Память данная лесом услужливо подсказала Перве: это лиса – и тут же нарисовала картину из прошлого.
Человек лежит в высокой траве, по левую руку он слышит тихое перешёптывание товарищей в высокой траве, да бряцанье оружия. Впереди, в паре десятков шагов на фоне синевы вечернего неба чернеют развалины крепостной стены с воротами. Возле ворот стена обрушилась огромными закопченными блоками, над которыми нависает уцелевшая часть арки. Перед ними на выжженной, усыпанной сажей земле осторожно прохаживается рыжая лисица. Вдалеке слышатся гулкие отзвуки боя, но, похоже, лису они нисколько не волнуют. Откуда-то слева, из травы вылетает маленький красноватый комочек, падает рядом лисой, поднимая пыльное облачко. Лиса недовольно фыркает и подозрительно смотрит на человека. Потом подбегает к угощению и начинает жевать, навострив уши в сторону людей. Перешептывание уже затихло, все смотрят на маленькое представление. “Что она забыла на этом поле битвы? И людей чует, но не боится, видать уже привыкла к подачкам” – звучат в памяти чьи-то мысли. Облизнувшись, лиса выжидательно глядит на людей, но добавки не дают, и она разочарованно бежит дальше к развалинам ворот. Неожиданно на месте лисы возникает ослепительная вспышка, раздаётся негромкий хлопок. Ушей достигает затухающий визг несчастного животного, постепенно переходящий в хрип, и тишина. “Ловушка. Наверняка не одна, придётся искать обход” – снова является чужая мысль.
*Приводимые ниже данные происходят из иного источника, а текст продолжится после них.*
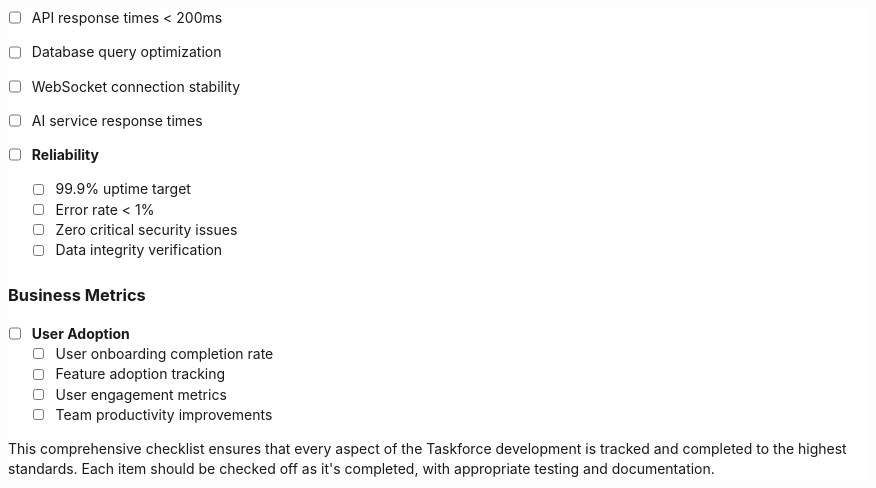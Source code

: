   - [ ] API response times < 200ms
  - [ ] Database query optimization
  - [ ] WebSocket connection stability
  - [ ] AI service response times

- [ ] **Reliability**
  - [ ] 99.9% uptime target
  - [ ] Error rate < 1%
  - [ ] Zero critical security issues
  - [ ] Data integrity verification

### Business Metrics

- [ ] **User Adoption**
  - [ ] User onboarding completion rate
  - [ ] Feature adoption tracking
  - [ ] User engagement metrics
  - [ ] Team productivity improvements

This comprehensive checklist ensures that every aspect of the Taskforce development is tracked and completed to the highest standards. Each item should be checked off as it's completed, with appropriate testing and documentation.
Перва усилием воли прервала этот калейдоскоп. Она не могла ничего этого видеть. Никто из виряв не мог. У них даже нет глаз, которые могла бы ослепить вспышка. Это человеческая память. Откуда она у Леса?
Лес создал сестёр всего несколько дней назад, а Перва уже боится воспоминаний, в отличие от Вторы, которую они вовсе не тяготят, а может их у неё и нету? Расспросить бы других виряв, может хоть кого-то ещё беспокоят эти сцены из прошлого, но здесь, на окраине кроме них никого нет, а в середину леса им предстоит отправится всего один раз. Через две недели, когда их силы иссякнут, ведь дух не может долго жить без тела, они вернутся к Лесу. Он поглотит их, растворит в себе всё пережитое ими, потом Лес опять создаст виряв, но уже других. Да, им достанутся частицы воспоминаний Первы, но её уже ничего не будет волновать, потому всё чаще она малодушно мечтает, чтобы это случилось поскорее.
Они уже давно покинули поляну с настороженной лисицей и снова неспешно облетали границы леса, а Перва всё раздумывала, как же лес наделяет памятью? Вот она помнит тающий снег – это оставила вирява жившая за месяц до неё, а дальше? Там ведь ничего, никаких воспоминаний ни зимы, ни лета, лишь где-то на задворках шевелятся пугающие обрывки человеческих жизней.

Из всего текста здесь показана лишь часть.